God intended to “tent” with humankind. (Yes, that’s the exact word that John
uses in John 1:14, as the Greek would be literally translated.) God came in
tangible, visible form in the person of Jesus, the Christ.
And it is
to this new, spiritual home that we come. We come to worship, to be sustained
in our earthly journey, to go forth from this new way of connecting with God to
face the daily tasks and challenges of life.
Yet, this
new spiritual home of ours is transportable, just as the Tabernacle of old was.

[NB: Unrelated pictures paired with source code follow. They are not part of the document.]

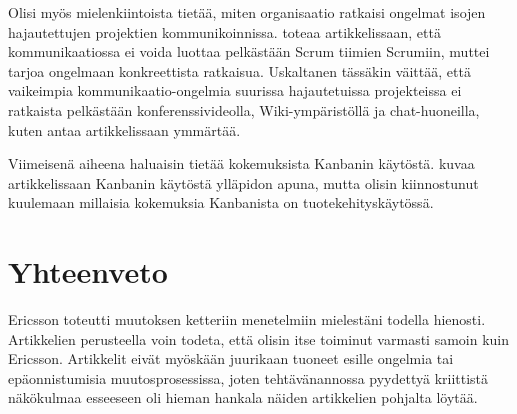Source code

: \documentclass[a4paper]{article}
\begin{document}
Olisi myös mielenkiintoista tietää, miten organisaatio ratkaisi ongelmat isojen hajautettujen projektien kommunikoinnissa. \citet{mikkonen2011} toteaa artikkelissaan, että kommunikaatiossa ei voida luottaa pelkästään Scrum tiimien Scrumiin, muttei tarjoa ongelmaan konkreettista ratkaisua. Uskaltanen tässäkin väittää, että vaikeimpia kommunikaatio-ongelmia suurissa hajautetuissa projekteissa ei ratkaista pelkästään konferenssivideolla, Wiki-ympäristöllä ja chat-huoneilla, kuten \citet{hallikainen2012} antaa artikkelissaan ymmärtää.

Viimeisenä aiheena haluaisin tietää kokemuksista Kanbanin käytöstä. \citet{seikola} kuvaa artikkelissaan Kanbanin käytöstä ylläpidon apuna, mutta olisin kiinnostunut kuulemaan millaisia kokemuksia Kanbanista on tuotekehityskäytössä.

\section{Yhteenveto}

Ericsson toteutti muutoksen ketteriin menetelmiin mielestäni todella hienosti. Artikkelien perusteella voin todeta, että olisin itse toiminut varmasti samoin kuin Ericsson. Artikkelit eivät myöskään juurikaan tuoneet esille ongelmia tai epäonnistumisia muutosprosessissa, joten tehtävänannossa pyydettyä kriittistä näkökulmaa esseeseen oli hieman hankala näiden artikkelien pohjalta löytää.




\end{document}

We take our connection with Jesus Christ with us, wherever we are. We are
emotionally and spiritually grounded because of this way of maintaining our
home with God, through Christ.
You and I,
created in the image and likeness of God, need the visible, the tangible, the
observable, to serve as reminders of God’s continuing presence with us. To that
end, our church building seeks to serve those ends, pointing beyond itself to
the unseen reality of God’s abiding presence with us. As we come to this house
of God, we are surrounded by reminders of God’s holiness, for everything inside
the church building and outside of it is designed to evoke within us reminders
of the holy.
Then we go
out from this spiritual home of ours, like God’s people in ancient times did,
to live our lives in godly ways, showing by what we do and by what we say that
we are seeking to be living reminders of God’s presence, dwelling within. We
might say that this is sacramental living, providing the world with outward and
visible reminders of the unseen presence of God in our hearts and minds and
bodies.
AMEN.
[1] In I Samuel 2:22, the tent at Shiloh is called the “tent of meeting”. Yet, the structure at Shiloh is also called a “house” (see I Samuel 1:7), so it’s unclear what the exact nature of the center at Shiloh was. To be sure, it wasn’t the permanent structure that took shape in the time of Solomon in Jerusalem, the Temple.